▸ WHAT IS EXPECTED: Return exactly the lines that run from the one containing "Carlo: I would" to the end of the entries, with both ends included.

**** DATASET ****

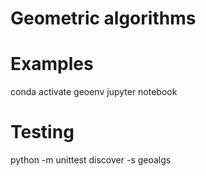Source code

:# Geometric algorithms

# Examples
conda activate geoenv
jupyter notebook

# Testing
python -m unittest discover -s geoalgs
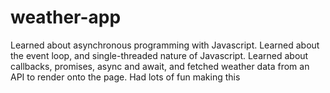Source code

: # weather-app

Learned about asynchronous programming with Javascript. Learned about the event loop, and single-threaded nature of Javascript. Learned about callbacks, promises, async and await, and fetched weather data from an API to render onto the page. Had lots of fun making this
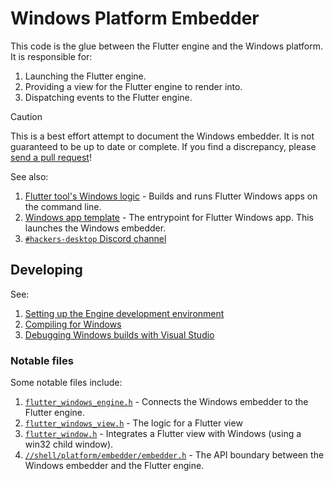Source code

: # Windows Platform Embedder

This code is the glue between the Flutter engine and the Windows platform.
It is responsible for:

1. Launching the Flutter engine.
2. Providing a view for the Flutter engine to render into.
3. Dispatching events to the Flutter engine.

> [!CAUTION]
> This is a best effort attempt to document the Windows embedder. It is not
> guaranteed to be up to date or complete. If you find a discrepancy, please
> [send a pull request](https://github.com/flutter/engine/compare)!

See also:

1. [Flutter tool's Windows logic](https://github.com/flutter/flutter/tree/master/packages/flutter_tools/lib/src/windows) - Builds and runs Flutter Windows apps on
the command line.
1. [Windows app template](https://github.com/flutter/flutter/tree/master/packages/flutter_tools/templates/app_shared/windows.tmpl) - The entrypoint for Flutter Windows app. This
launches the Windows embedder.
1. [`#hackers-desktop` Discord channel](https://discord.com/channels/608014603317936148/608020180177780791)

## Developing

See:

1. [Setting up the Engine development environment](https://github.com/flutter/flutter/wiki/Setting-up-the-Engine-development-environment)
2. [Compiling for Windows](https://github.com/flutter/flutter/wiki/Compiling-the-engine#compiling-for-windows)
3. [Debugging Windows builds with Visual Studio](https://github.com/flutter/flutter/wiki/Debugging-the-engine#debugging-windows-builds-with-visual-studio)

### Notable files

Some notable files include:

1. [`flutter_windows_engine.h`](https://github.com/flutter/engine/blob/main/shell/platform/windows/flutter_windows_engine.h) - Connects the Windows embedder to the Flutter engine.
1. [`flutter_windows_view.h`](https://github.com/flutter/engine/blob/main/shell/platform/windows/flutter_windows_view.h) - The logic for a Flutter view
1. [`flutter_window.h`](https://github.com/flutter/engine/blob/main/shell/platform/windows/flutter_window.h) - Integrates a Flutter view with Windows (using a win32 child window).
1. [`//shell/platform/embedder/embedder.h`](https://github.com/flutter/engine/blob/main/shell/platform/embedder/embedder.h) - The API boundary between the Windows embedder and the Flutter engine.

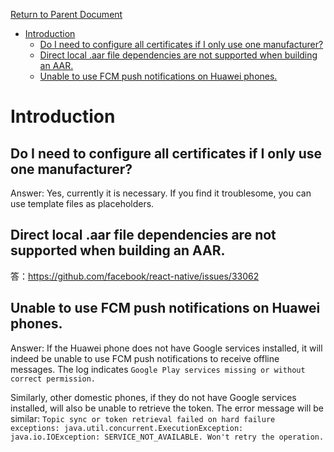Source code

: [Return to Parent Document](./index.en.md)

- [Introduction](#introduction)
  - [Do I need to configure all certificates if I only use one manufacturer?](#do-i-need-to-configure-all-certificates-if-i-only-use-one-manufacturer)
  - [Direct local .aar file dependencies are not supported when building an AAR.](#direct-local-aar-file-dependencies-are-not-supported-when-building-an-aar)
  - [Unable to use FCM push notifications on Huawei phones.](#unable-to-use-fcm-push-notifications-on-huawei-phones)

# Introduction

## Do I need to configure all certificates if I only use one manufacturer?

Answer: Yes, currently it is necessary. If you find it troublesome, you can use template files as placeholders.

## Direct local .aar file dependencies are not supported when building an AAR.

答：https://github.com/facebook/react-native/issues/33062

## Unable to use FCM push notifications on Huawei phones.

Answer: If the Huawei phone does not have Google services installed, it will indeed be unable to use FCM push notifications to receive offline messages. The log indicates `Google Play services missing or without correct permission.`

Similarly, other domestic phones, if they do not have Google services installed, will also be unable to retrieve the token. The error message will be similar: `Topic sync or token retrieval failed on hard failure exceptions: java.util.concurrent.ExecutionException: java.io.IOException: SERVICE_NOT_AVAILABLE. Won't retry the operation.`
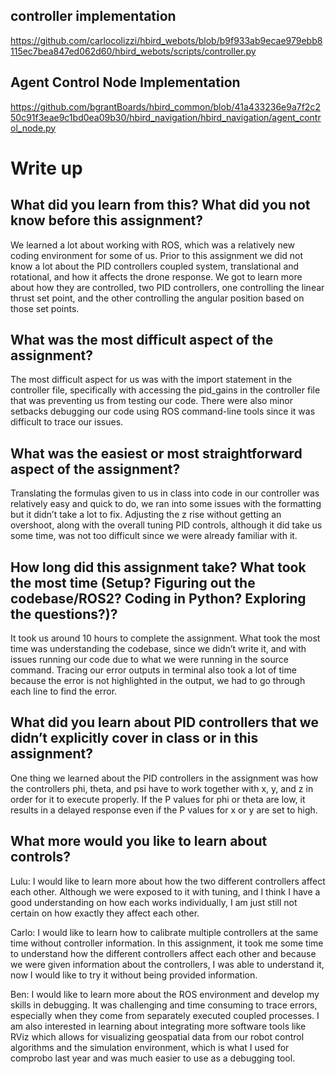 ## controller implementation 
https://github.com/carlocolizzi/hbird_webots/blob/b9f933ab9ecae979ebb8115ec7bea847ed062d60/hbird_webots/scripts/controller.py

## Agent Control Node Implementation
https://github.com/bgrantBoards/hbird_common/blob/41a433236e9a7f2c250c91f3eae9c1bd0ea09b30/hbird_navigation/hbird_navigation/agent_control_node.py


# Write up


## What did you learn from this? What did you not know before this assignment?
We learned a lot about working with ROS, which was a relatively new coding environment for some of us. Prior to this assignment we did not know a lot about the PID controllers coupled system,  translational and rotational,  and how it affects the drone response. We got to learn more about how they are controlled, two PID controllers, one controlling the linear thrust set point, and the other controlling the angular position based on those set points. 

## What was the most difficult aspect of the assignment?
The most difficult aspect for us was with the import statement in the controller file, specifically with accessing the pid_gains in the controller file that was preventing us from testing our code. There were also minor setbacks debugging our code using ROS command-line tools since it was difficult to trace our issues.

## What was the easiest or most straightforward aspect of the assignment?
Translating the formulas given to us in class into code in our controller was relatively easy and quick to do, we ran into some issues with the formatting but it didn’t take a lot to fix. Adjusting the z rise without getting an overshoot, along with the overall tuning PID controls,  although it did take us some time, was not too difficult since we were already familiar with it.  

## How long did this assignment take? What took the most time (Setup? Figuring out the codebase/ROS2? Coding in Python? Exploring the questions?)?
It took us around 10 hours to complete the assignment. What took the most time was understanding the codebase, since we didn’t write it, and with issues running our code due to what we were running in the source command. Tracing our error outputs in terminal also took a lot of time because the error is not highlighted in the output, we had to go through each line to find the error.  

## What did you learn about PID controllers that we didn’t explicitly cover in class or in this assignment?
One thing we learned about the PID controllers in the assignment was how the controllers phi, theta, and psi have to work together with  x, y, and z in order for it to execute properly. If the P values for phi or theta are low, it results in a delayed response even if the P values for x or y are set to high.

## What more would you like to learn about controls?
Lulu: I would like to learn more about how the two different controllers affect each other. Although we were exposed to it with tuning,  and I think I have a good understanding on how each works individually, I am just still not certain on how exactly they affect each other. 

Carlo: I would like to learn how to calibrate multiple controllers at the same time without controller information. In this assignment, it took me some time to understand how the different controllers affect each other and because we were given information about the controllers, I was able to understand it, now I would like to try it without being provided information. 

Ben: I would like to learn more about the ROS environment and develop my skills in debugging. It was challenging and time consuming to trace errors, especially when they come from separately executed coupled processes. I am also interested in learning about integrating more software tools like RViz which allows for visualizing geospatial data from our robot control algorithms and the simulation environment, which is what I used for comprobo last year and was much easier to use as a debugging tool.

****

▸ RESPONSE TO THE TASK:
Carlo: I would like to learn how to calibrate multiple controllers at the same time without controller information. In this assignment, it took me some time to understand how the different controllers affect each other and because we were given information about the controllers, I was able to understand it, now I would like to try it without being provided information. 

Ben: I would like to learn more about the ROS environment and develop my skills in debugging. It was challenging and time consuming to trace errors, especially when they come from separately executed coupled processes. I am also interested in learning about integrating more software tools like RViz which allows for visualizing geospatial data from our robot control algorithms and the simulation environment, which is what I used for comprobo last year and was much easier to use as a debugging tool.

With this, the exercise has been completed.